Иван так же, не глядя, положил трубку на место, случайно зацепив рукавом пижамы листок, который плавно спикировал на пол. Выбираться из-под одеяла откровенно не хотелось, но долг зовёт. Руки потянулись к лицу, потёрли щёки, помассировали морщинки на лбу, перебрались выше, к ещё не поредевшим белёсым кудрям, пытаясь, разлохматив их, разогнать последние остатки сна. Ноги тем временем зашаркали по полу в поисках тапочек, правая почти сразу удачно достигла цели, а левая наткнулась на бумагу. Иван поднял листок, взглянул на надпись аккуратным ровным подчерком на немецком языке "Mein liebe Hans mit der Liebe. Ihre Marie." (Моему дорогому Гансу с любовью. Твоя Мари), перевернул фото, взгляд застыл на лице девушки. Тяжело вздохнув, Иван убрал фото в ящик тумбочки и пошел в ванную приводить себя в порядок. Через пол часа он, в парадном кителе, сияющим медалями на груди, уже стоял у подъезда, ожидая сына.
- Здравствуй, Сергеич, ты чего так вырядился, чай не девятое мая? - соседка с нескрываемым любопытством уставилась на Ивана.
- Да, так, на встречу со старым однополчанином собрался.
Разговор прервал подъехавший автомобиль.
- Ты, батя, как часы. Прости, малявки немного задержали.

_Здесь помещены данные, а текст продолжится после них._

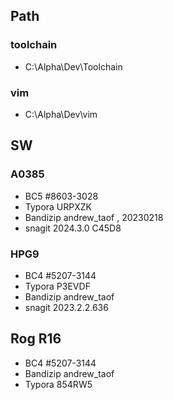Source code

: ## Path
### toolchain
- C:\Alpha\Dev\Toolchain
### vim
- C:\Alpha\Dev\vim

## SW

### A0385
- BC5        #8603-3028
- Typora     URPXZK
- Bandizip   andrew_taof ,  20230218
- snagit     2024.3.0  C45D8

### HPG9
- BC4        #5207-3144
- Typora     P3EVDF
- Bandizip   andrew_taof
- snagit     2023.2.2.636

## Rog R16
- BC4        #5207-3144
- Bandizip   andrew_taof
- Typora     854RW5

После недолгих приветствий сына Петра, объятий дочери Ирины, утихомиривания внуков, их Лада поспешила выбраться из города, и помчалась по загородному шоссе. Дети радостно разглядывали живописные пейзажи, простиравшиеся за окном, встречая восторженными взглядами чуть ли не каждое деревце или кустик, а Иван угрюмо взирал на это раздолье, погрузившись в воспоминания о ныне далёком сорок третьем, когда эти поля выгляди совсем по-другому.
* * * - Эх, закончим войну, я заведу себе поместье, разведу виноградники, тогда эти поля станут выглядеть совсем по-другому. Красота. А, Ганс, что молчишь?
- Изучаю вражескую почту по вашему приказу, господин обер-штабс-фельдфебель.
- Да чёрт с ней, с почтой, и так понятно, что ничего ценного. Русские вот-вот оборону прорвут, не до бумажек. Посмотри лучше какие просторы пропадают, коммунисты же всё загубят.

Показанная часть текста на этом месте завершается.